Was haltet ihr von der Rolle : Shimano Stradic Aero 2000

Suche eine Rolle mit der ich mit kleinen Wobblern, Spinnern, Blinkern und Shads angeln kann. Taugt die was??? Hat jemand Erfahrung damit?? Wo ist der Unterschied zur normalen Stradic Serie??

Danke und Petri heil schon mal vorab


----------



## Basi8811 (15. September 2004)

*AW: Shimano Stradic Aero 2000*

Grundsätzlich finde ich, dass alle Shimano Rollen gut sind.
Für deinen Einsatz aber würde ich die Technium oder die Twin Power nehmen.

Aber auch die Stradic Aero ist nicht schlecht.


----------



## Turus (16. September 2004)

*AW: Shimano Stradic Aero 2000*

Danke erstmal für die Antwort,

weiß denn jemand wo der Unterschied zwischen der normalen Stradic Serie und der Stradic Aero liegt????


----------



## ThomasRö (24. September 2004)

*AW: Shimano Stradic Aero 2000*

Mit einer Shimano oder Abu Garcia Rolle dürfte man immer richtig liegen! Die sind super von der Qualität her, mir ist an der Spinnrute noch nie wegen der Rolle ein Fisch verloren gegangen!


----------



## huntespinnfischer (13. Oktober 2012)

*AW: Shimano Stradic Aero 2000*



Turus schrieb:


> Danke erstmal für die Antwort,
> 
> weiß denn jemand wo der Unterschied zwischen der normalen Stradic Serie und der Stradic Aero liegt????




Gibt es keinen.Ist nur ein etwas älteres Modell.
Bis dann!#h


----------



## huntespinnfischer (13. Oktober 2012)

*AW: Shimano Stradic Aero 2000*

Hi!
Gibt es keinen.Ist nur ein etwas älteres Modell.
Bis dann!


----------



## Franky D (14. Oktober 2012)

*AW: Shimano Stradic Aero 2000*

die aero modelle müsten di emit heckbremse und zusätzlicher kampfbremse sein sind schon etwas älter berichtigt mich bitte wenn ich da falsch liege


----------



## schlotterschätt (14. Oktober 2012)

*AW: Shimano Stradic Aero 2000*



Franky D schrieb:


> die aero modelle müsten di emit heckbremse und zusätzlicher kampfbremse sein



Falsch ! #d



Franky D schrieb:


> sind schon etwas älter



Richtig ! :m

Das sind die ersten Stradics, die in Deutschland "aufgetaucht" sind.
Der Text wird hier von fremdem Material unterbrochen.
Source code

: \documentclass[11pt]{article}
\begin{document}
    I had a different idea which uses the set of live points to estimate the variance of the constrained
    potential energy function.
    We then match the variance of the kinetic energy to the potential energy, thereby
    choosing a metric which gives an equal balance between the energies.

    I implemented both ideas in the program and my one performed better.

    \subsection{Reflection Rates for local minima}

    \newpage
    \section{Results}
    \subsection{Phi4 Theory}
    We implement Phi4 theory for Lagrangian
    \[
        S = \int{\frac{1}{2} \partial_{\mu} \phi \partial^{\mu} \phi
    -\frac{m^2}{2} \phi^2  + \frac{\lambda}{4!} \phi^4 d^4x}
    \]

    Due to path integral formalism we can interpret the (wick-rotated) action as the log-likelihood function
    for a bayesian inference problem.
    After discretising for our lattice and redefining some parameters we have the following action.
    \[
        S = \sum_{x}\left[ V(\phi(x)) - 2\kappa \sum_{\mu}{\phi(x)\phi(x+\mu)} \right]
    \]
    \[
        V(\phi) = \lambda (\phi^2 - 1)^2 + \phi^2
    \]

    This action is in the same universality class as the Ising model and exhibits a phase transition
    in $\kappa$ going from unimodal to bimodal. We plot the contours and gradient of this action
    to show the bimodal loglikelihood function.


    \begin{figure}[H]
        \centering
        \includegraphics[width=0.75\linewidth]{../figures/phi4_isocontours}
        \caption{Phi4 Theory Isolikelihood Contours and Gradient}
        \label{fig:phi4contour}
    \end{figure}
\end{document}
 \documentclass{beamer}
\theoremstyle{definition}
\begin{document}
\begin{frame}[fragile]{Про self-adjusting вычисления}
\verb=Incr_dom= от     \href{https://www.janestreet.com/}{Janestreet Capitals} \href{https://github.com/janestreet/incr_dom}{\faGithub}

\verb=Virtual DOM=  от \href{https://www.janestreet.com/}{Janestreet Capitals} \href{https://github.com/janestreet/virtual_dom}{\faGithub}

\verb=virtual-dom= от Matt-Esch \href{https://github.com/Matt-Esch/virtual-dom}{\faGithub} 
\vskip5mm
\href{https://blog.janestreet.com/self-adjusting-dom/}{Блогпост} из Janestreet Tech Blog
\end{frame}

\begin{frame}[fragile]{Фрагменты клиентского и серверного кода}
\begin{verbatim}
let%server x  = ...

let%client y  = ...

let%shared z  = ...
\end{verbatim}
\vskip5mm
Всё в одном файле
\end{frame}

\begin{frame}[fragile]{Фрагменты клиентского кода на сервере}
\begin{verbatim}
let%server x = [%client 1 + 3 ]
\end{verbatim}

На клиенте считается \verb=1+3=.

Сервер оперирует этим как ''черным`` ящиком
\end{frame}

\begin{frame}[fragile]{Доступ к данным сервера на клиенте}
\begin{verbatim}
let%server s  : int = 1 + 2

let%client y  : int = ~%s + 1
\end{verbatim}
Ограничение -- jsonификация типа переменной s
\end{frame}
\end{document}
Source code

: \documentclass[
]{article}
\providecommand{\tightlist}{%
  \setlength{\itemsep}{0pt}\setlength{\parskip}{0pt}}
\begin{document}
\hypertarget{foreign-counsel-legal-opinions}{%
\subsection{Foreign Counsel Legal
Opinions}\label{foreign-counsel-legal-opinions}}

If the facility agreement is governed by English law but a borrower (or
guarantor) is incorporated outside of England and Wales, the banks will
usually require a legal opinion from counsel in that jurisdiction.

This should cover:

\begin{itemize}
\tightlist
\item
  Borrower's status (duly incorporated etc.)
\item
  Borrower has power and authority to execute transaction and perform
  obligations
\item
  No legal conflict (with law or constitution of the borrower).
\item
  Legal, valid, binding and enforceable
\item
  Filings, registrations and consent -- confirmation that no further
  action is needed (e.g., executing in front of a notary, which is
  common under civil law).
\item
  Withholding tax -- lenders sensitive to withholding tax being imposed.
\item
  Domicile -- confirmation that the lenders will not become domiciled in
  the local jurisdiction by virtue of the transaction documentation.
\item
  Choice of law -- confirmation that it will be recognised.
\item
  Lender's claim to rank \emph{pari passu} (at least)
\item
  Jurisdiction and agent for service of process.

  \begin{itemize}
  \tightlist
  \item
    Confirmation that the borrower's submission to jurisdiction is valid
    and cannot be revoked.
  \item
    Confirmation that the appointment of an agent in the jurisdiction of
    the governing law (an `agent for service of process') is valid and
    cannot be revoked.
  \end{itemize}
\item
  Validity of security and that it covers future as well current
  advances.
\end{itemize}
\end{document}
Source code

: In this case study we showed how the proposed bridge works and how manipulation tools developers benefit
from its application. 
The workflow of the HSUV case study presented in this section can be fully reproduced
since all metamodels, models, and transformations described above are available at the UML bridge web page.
Ick habe hier eine 2000er von 1992.
Sehr schön zu sehen am "Stempel" auf der Innenseite des Rotorkopfes.
Wenn die Leier noch gut erhalten ist, dann hegen und pflegen.
Die Rollen halten zig Jahre und sind nicht mit denen zu vergleichen die jetzt mit Brimborium, Glanz ,Glitter und viel verbautem Plastikschrott uff'n Markt kommen.


P.S  Ach Du liebe Zeit, jetzt erst jesehen........der Gaul is ja schon 8 Jahre tot.


----------